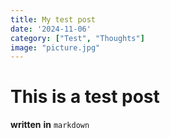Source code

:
 ```yaml
---
title: My test post
date: '2024-11-06'
category: ["Test", "Thoughts"]
image: "picture.jpg"
---
```


# This is a test post

__written__ **in** `markdown`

PROBLEM REQUIREMENTS: Please give back every line above exactly as it stands, without pictures.

EXERCISE OUTPUT:
Source code

:
 ```yaml
---
title: My test post
date: '2024-11-06'
category: ["Test", "Thoughts"]
image: "picture.jpg"
---
```


# This is a test post

__written__ **in** `markdown`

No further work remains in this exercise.